**Data to examine**
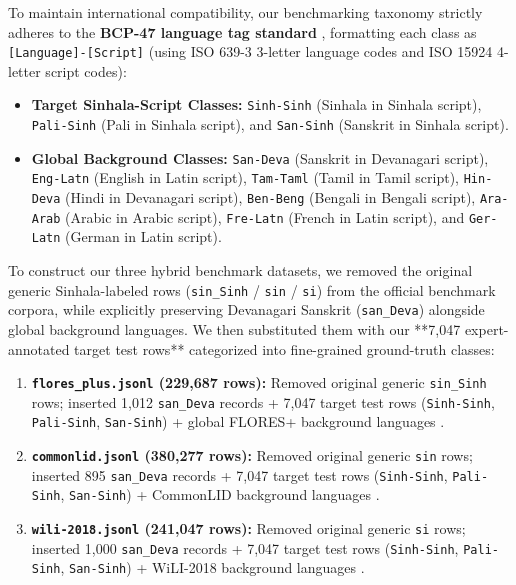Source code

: \documentclass[conference]{IEEEtran}
\begin{document}
To maintain international compatibility, our benchmarking taxonomy strictly adheres to the \textbf{BCP-47 language tag standard} \cite{b18}, formatting each class as \texttt{[Language]-[Script]} (using ISO 639-3 3-letter language codes and ISO 15924 4-letter script codes):
\begin{itemize}
    \item \textbf{Target Sinhala-Script Classes:} \texttt{Sinh-Sinh} (Sinhala in Sinhala script), \texttt{Pali-Sinh} (Pali in Sinhala script), and \texttt{San-Sinh} (Sanskrit in Sinhala script).
    \item \textbf{Global Background Classes:} \texttt{San-Deva} (Sanskrit in Devanagari script), \texttt{Eng-Latn} (English in Latin script), \texttt{Tam-Taml} (Tamil in Tamil script), \texttt{Hin-Deva} (Hindi in Devanagari script), \texttt{Ben-Beng} (Bengali in Bengali script), \texttt{Ara-Arab} (Arabic in Arabic script), \texttt{Fre-Latn} (French in Latin script), and \texttt{Ger-Latn} (German in Latin script).
\end{itemize}

To construct our three hybrid benchmark datasets, we removed the original generic Sinhala-labeled rows (\texttt{sin\_Sinh} / \texttt{sin} / \texttt{si}) from the official benchmark corpora, while explicitly preserving Devanagari Sanskrit (\texttt{san\_Deva}) alongside global background languages. We then substituted them with our **7,047 expert-annotated target test rows** categorized into fine-grained ground-truth classes:
\begin{enumerate}
    \item \textbf{\texttt{flores\_plus.jsonl} (229,687 rows):} Removed original generic \texttt{sin\_Sinh} rows; inserted 1,012 \texttt{san\_Deva} records + 7,047 target test rows (\texttt{Sinh-Sinh}, \texttt{Pali-Sinh}, \texttt{San-Sinh}) + global FLORES+ background languages \cite{b15}.
    \item \textbf{\texttt{commonlid.jsonl} (380,277 rows):} Removed original generic \texttt{sin} rows; inserted 895 \texttt{san\_Deva} records + 7,047 target test rows (\texttt{Sinh-Sinh}, \texttt{Pali-Sinh}, \texttt{San-Sinh}) + CommonLID background languages \cite{b17}.
    \item \textbf{\texttt{wili-2018.jsonl} (241,047 rows):} Removed original generic \texttt{si} rows; inserted 1,000 \texttt{san\_Deva} records + 7,047 target test rows (\texttt{Sinh-Sinh}, \texttt{Pali-Sinh}, \texttt{San-Sinh}) + WiLI-2018 background languages \cite{b14}.
\end{enumerate}
\end{document}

**Exercise**
Omit the pictures and copy the records above exactly.

**Completed exercise**
Source code

: \documentclass[conference]{IEEEtran}
\begin{document}
To maintain international compatibility, our benchmarking taxonomy strictly adheres to the \textbf{BCP-47 language tag standard} \cite{b18}, formatting each class as \texttt{[Language]-[Script]} (using ISO 639-3 3-letter language codes and ISO 15924 4-letter script codes):
\begin{itemize}
    \item \textbf{Target Sinhala-Script Classes:} \texttt{Sinh-Sinh} (Sinhala in Sinhala script), \texttt{Pali-Sinh} (Pali in Sinhala script), and \texttt{San-Sinh} (Sanskrit in Sinhala script).
    \item \textbf{Global Background Classes:} \texttt{San-Deva} (Sanskrit in Devanagari script), \texttt{Eng-Latn} (English in Latin script), \texttt{Tam-Taml} (Tamil in Tamil script), \texttt{Hin-Deva} (Hindi in Devanagari script), \texttt{Ben-Beng} (Bengali in Bengali script), \texttt{Ara-Arab} (Arabic in Arabic script), \texttt{Fre-Latn} (French in Latin script), and \texttt{Ger-Latn} (German in Latin script).
\end{itemize}

To construct our three hybrid benchmark datasets, we removed the original generic Sinhala-labeled rows (\texttt{sin\_Sinh} / \texttt{sin} / \texttt{si}) from the official benchmark corpora, while explicitly preserving Devanagari Sanskrit (\texttt{san\_Deva}) alongside global background languages. We then substituted them with our **7,047 expert-annotated target test rows** categorized into fine-grained ground-truth classes:
\begin{enumerate}
    \item \textbf{\texttt{flores\_plus.jsonl} (229,687 rows):} Removed original generic \texttt{sin\_Sinh} rows; inserted 1,012 \texttt{san\_Deva} records + 7,047 target test rows (\texttt{Sinh-Sinh}, \texttt{Pali-Sinh}, \texttt{San-Sinh}) + global FLORES+ background languages \cite{b15}.
    \item \textbf{\texttt{commonlid.jsonl} (380,277 rows):} Removed original generic \texttt{sin} rows; inserted 895 \texttt{san\_Deva} records + 7,047 target test rows (\texttt{Sinh-Sinh}, \texttt{Pali-Sinh}, \texttt{San-Sinh}) + CommonLID background languages \cite{b17}.
    \item \textbf{\texttt{wili-2018.jsonl} (241,047 rows):} Removed original generic \texttt{si} rows; inserted 1,000 \texttt{san\_Deva} records + 7,047 target test rows (\texttt{Sinh-Sinh}, \texttt{Pali-Sinh}, \texttt{San-Sinh}) + WiLI-2018 background languages \cite{b14}.
\end{enumerate}
\end{document}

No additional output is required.